A. Our markets have gained on two fronts — firstly, from the obvious push by the government in form of corporate tax-cuts, and secondly from the higher global liquidity since September-October 2019 (US Fed Balance Sheet expansion) which has led almost all major global indices higher. While the former has led to higher bottomline for most companies, latter has led to higher valuation multiples.

We believe, in the absence of strong GDP growth, falling private consumption growth and higher financial sector uncertainty, much of this liquidity has sought the safety of quality largecaps.
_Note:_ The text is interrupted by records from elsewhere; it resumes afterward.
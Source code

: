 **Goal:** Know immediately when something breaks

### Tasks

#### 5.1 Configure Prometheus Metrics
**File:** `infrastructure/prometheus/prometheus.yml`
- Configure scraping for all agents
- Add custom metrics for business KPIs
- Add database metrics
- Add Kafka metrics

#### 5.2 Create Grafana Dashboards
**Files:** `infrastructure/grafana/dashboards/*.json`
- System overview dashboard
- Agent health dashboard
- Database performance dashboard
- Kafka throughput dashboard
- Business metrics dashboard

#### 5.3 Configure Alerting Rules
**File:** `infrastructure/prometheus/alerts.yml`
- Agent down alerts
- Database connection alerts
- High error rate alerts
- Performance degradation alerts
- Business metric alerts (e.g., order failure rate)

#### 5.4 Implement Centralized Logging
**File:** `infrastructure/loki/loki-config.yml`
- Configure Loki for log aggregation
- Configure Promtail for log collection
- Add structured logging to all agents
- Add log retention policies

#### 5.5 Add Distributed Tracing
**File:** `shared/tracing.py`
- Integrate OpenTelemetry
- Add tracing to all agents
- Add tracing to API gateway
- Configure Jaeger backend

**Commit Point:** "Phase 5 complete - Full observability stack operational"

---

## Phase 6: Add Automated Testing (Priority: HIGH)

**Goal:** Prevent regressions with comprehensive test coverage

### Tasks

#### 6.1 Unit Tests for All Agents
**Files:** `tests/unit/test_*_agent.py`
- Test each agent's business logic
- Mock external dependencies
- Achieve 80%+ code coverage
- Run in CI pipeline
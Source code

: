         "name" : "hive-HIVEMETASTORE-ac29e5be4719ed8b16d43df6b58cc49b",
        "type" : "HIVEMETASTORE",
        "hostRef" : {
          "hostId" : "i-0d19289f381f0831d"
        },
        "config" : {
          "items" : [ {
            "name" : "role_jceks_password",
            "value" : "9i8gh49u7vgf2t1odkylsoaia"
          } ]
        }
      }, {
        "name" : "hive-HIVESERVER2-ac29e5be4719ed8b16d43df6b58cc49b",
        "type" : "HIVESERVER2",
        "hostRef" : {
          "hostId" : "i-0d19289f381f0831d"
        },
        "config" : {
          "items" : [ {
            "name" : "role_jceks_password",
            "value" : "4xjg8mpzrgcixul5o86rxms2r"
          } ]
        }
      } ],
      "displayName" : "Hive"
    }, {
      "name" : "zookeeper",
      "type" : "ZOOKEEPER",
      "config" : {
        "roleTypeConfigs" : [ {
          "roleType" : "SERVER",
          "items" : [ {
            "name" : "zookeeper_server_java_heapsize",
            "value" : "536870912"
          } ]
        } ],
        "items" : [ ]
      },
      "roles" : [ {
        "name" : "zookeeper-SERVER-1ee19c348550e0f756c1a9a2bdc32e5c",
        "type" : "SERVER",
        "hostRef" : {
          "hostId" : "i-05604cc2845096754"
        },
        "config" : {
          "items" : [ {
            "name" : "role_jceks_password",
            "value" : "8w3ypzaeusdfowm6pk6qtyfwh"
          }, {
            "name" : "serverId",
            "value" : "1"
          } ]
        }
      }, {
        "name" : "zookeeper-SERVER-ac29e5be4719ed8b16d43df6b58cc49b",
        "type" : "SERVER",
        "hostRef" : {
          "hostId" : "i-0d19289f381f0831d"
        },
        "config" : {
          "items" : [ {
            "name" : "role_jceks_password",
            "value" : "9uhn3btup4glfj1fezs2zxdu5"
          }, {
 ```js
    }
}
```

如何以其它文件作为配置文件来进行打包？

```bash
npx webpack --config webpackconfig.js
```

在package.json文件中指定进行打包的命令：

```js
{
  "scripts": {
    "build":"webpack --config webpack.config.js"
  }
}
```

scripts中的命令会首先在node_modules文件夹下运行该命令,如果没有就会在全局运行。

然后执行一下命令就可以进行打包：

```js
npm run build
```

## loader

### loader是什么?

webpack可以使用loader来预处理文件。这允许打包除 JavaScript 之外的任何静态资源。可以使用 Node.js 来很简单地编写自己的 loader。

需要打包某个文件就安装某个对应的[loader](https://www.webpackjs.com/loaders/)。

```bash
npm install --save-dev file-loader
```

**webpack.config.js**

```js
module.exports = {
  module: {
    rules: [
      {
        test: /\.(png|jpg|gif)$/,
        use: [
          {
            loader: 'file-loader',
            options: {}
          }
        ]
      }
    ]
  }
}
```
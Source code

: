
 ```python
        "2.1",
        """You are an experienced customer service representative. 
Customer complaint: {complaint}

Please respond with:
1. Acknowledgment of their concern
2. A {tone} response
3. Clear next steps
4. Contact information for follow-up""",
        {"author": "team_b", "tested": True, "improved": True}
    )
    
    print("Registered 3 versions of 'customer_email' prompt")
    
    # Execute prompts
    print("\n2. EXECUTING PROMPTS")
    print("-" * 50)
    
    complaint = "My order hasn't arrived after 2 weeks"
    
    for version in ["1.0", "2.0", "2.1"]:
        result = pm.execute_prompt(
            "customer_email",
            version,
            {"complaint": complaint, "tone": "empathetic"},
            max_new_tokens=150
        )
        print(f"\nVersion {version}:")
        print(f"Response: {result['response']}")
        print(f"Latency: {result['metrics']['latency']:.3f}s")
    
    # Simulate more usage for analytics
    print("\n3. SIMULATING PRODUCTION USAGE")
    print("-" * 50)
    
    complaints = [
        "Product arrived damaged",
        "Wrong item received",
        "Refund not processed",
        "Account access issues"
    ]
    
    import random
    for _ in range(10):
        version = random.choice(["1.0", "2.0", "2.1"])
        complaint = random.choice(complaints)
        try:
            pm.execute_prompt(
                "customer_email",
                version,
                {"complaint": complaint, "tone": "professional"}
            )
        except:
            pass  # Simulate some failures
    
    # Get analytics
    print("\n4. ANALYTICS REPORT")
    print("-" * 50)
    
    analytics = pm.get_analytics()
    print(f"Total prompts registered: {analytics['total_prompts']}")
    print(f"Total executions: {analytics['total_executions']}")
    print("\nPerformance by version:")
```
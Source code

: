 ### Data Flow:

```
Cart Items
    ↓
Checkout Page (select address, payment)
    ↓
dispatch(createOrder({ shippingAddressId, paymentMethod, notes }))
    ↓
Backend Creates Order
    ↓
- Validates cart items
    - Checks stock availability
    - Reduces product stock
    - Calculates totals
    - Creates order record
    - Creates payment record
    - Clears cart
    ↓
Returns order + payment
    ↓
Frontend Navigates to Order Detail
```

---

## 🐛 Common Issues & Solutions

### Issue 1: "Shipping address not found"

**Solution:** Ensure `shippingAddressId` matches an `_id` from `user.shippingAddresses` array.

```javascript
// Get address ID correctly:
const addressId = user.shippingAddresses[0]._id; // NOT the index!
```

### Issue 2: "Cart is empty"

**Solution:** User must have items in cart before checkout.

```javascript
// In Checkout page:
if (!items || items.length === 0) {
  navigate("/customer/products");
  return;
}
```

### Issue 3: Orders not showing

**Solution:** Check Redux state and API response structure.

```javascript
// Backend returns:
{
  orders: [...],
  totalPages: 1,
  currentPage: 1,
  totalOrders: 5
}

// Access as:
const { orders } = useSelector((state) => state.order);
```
For this to reverse, we need domestic economic conditions to stabilize convincingly.

Q. Will FY21 be a strong year for banking and financials and consumption stocks especially after government’s focus on economic revival?

A. There has undoubtedly been a focus on economic revival. However, as discussed, current structure of the markets does not allow us to take a simplistic top-down view of the markets.

Q. Do you expect major rate cut transmission this year after the Reserve Bank of India (RBI) indirectly asked banks to cut lending rates?

A. We believe, the RBI has taken some very good steps in the last MPC meeting to ease liquidity to critical sectors of the economy. These decisions should lead to a much better rate transmission and credit growth going forward.

Disclaimer: The views and investment tips expressed by investment expert on moneycontrol.com are his own and not that of the website or its management. Moneycontrol.com advises users to check with certified experts before taking any investment decisions.